[Saved entries]
* * *

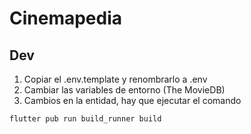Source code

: # Cinemapedia

## Dev
1. Copiar el .env.template y renombrarlo a .env
2. Cambiar las variables de entorno (The MovieDB) 
3. Cambios en la entidad, hay que ejecutar el comando
```
flutter pub run build_runner build
```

* * *

Problem description:
When repeating the entries, leave out every picture and keep the rest exact.

Task output:
Source code

: # Cinemapedia

## Dev
1. Copiar el .env.template y renombrarlo a .env
2. Cambiar las variables de entorno (The MovieDB) 
3. Cambios en la entidad, hay que ejecutar el comando
```
flutter pub run build_runner build
```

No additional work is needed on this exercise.